Dataset entries
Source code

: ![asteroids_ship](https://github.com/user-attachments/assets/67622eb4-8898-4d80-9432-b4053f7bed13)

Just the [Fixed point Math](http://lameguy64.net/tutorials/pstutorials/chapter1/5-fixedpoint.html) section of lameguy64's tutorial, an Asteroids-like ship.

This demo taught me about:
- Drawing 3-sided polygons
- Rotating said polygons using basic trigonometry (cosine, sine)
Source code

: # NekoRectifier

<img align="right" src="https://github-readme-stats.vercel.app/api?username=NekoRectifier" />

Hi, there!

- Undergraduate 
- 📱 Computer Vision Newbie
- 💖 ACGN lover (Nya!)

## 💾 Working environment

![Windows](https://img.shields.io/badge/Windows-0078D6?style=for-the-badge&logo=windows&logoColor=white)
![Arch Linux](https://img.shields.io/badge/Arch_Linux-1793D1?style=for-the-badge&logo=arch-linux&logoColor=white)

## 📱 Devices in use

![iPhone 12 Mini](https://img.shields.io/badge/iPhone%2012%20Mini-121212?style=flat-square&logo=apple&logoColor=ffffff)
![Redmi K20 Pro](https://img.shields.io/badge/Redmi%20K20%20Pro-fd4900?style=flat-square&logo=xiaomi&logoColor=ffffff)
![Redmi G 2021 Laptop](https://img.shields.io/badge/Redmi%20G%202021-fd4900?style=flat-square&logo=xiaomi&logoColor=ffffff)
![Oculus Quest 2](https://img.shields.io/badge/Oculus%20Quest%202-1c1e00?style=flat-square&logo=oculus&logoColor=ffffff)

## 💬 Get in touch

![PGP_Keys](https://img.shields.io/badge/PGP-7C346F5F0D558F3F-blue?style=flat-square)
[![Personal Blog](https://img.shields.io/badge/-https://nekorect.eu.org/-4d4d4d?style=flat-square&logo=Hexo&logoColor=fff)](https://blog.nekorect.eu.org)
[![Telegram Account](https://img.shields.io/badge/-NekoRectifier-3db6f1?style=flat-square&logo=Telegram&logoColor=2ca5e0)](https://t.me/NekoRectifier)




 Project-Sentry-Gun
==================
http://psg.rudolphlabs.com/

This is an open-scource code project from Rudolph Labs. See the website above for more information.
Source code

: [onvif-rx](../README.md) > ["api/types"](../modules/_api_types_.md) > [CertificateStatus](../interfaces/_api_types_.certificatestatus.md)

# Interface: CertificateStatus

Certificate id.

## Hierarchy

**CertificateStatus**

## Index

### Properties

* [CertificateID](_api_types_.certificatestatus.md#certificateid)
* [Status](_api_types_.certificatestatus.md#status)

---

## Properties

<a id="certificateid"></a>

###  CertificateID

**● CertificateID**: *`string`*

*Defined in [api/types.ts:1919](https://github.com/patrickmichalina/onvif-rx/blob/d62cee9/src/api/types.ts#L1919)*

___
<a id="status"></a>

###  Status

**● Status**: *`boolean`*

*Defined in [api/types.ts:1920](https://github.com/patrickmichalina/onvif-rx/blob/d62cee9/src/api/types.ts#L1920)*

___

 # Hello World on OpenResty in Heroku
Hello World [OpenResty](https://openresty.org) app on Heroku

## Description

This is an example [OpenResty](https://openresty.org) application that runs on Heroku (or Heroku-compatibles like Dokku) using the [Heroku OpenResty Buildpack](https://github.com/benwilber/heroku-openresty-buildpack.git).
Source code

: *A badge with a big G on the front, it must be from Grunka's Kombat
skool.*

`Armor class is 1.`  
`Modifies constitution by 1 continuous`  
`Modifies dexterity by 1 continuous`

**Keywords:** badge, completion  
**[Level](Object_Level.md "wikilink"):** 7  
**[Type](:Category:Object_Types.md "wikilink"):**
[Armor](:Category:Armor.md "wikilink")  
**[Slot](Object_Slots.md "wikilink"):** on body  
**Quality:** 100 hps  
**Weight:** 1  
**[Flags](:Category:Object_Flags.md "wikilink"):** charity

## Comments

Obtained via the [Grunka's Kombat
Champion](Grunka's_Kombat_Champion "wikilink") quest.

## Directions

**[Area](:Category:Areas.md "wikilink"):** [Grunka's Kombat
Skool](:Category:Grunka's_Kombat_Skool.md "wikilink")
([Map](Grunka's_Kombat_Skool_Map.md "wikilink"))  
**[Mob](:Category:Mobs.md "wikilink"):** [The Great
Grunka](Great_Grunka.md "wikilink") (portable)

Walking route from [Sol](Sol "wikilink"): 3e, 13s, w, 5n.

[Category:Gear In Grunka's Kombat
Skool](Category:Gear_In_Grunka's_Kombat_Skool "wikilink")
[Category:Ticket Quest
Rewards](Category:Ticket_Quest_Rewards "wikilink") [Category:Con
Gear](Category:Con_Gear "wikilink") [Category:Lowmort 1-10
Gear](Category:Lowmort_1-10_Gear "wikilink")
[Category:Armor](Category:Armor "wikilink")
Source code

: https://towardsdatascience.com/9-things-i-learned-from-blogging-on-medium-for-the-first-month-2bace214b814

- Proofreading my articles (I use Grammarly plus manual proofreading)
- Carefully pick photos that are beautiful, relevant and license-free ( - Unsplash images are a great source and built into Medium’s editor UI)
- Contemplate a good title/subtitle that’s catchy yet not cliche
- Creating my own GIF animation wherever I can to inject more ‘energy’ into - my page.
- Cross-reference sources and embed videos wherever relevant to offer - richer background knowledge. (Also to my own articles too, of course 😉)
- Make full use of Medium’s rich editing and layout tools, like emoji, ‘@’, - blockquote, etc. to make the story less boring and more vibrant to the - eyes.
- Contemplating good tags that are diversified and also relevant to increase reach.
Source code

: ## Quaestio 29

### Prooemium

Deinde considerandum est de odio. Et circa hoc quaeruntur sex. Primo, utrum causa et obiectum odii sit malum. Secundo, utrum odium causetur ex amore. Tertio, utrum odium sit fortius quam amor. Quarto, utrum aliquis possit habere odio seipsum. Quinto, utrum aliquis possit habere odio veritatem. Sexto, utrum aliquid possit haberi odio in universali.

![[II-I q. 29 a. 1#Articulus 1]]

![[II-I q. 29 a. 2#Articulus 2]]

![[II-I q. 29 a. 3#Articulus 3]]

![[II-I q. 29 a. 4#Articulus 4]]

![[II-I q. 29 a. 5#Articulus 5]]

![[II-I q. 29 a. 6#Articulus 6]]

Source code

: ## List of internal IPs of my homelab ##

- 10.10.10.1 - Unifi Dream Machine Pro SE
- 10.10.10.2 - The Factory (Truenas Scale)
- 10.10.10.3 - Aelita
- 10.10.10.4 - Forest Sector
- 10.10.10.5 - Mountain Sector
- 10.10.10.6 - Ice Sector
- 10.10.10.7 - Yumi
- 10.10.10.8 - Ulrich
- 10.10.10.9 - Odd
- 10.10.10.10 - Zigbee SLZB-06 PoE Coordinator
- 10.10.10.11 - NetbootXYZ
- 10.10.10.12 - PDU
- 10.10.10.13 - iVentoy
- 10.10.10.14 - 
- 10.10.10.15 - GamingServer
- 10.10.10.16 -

*What is being asked:* Please return a copy of each line in the entries that has the string "flat".

*Your response:*
![iPhone 12 Mini](https://img.shields.io/badge/iPhone%2012%20Mini-121212?style=flat-square&logo=apple&logoColor=ffffff)
![Redmi K20 Pro](https://img.shields.io/badge/Redmi%20K20%20Pro-fd4900?style=flat-square&logo=xiaomi&logoColor=ffffff)
![Redmi G 2021 Laptop](https://img.shields.io/badge/Redmi%20G%202021-fd4900?style=flat-square&logo=xiaomi&logoColor=ffffff)
![Oculus Quest 2](https://img.shields.io/badge/Oculus%20Quest%202-1c1e00?style=flat-square&logo=oculus&logoColor=ffffff)
![PGP_Keys](https://img.shields.io/badge/PGP-7C346F5F0D558F3F-blue?style=flat-square)
[![Personal Blog](https://img.shields.io/badge/-https://nekorect.eu.org/-4d4d4d?style=flat-square&logo=Hexo&logoColor=fff)](https://blog.nekorect.eu.org)
[![Telegram Account](https://img.shields.io/badge/-NekoRectifier-3db6f1?style=flat-square&logo=Telegram&logoColor=2ca5e0)](https://t.me/NekoRectifier)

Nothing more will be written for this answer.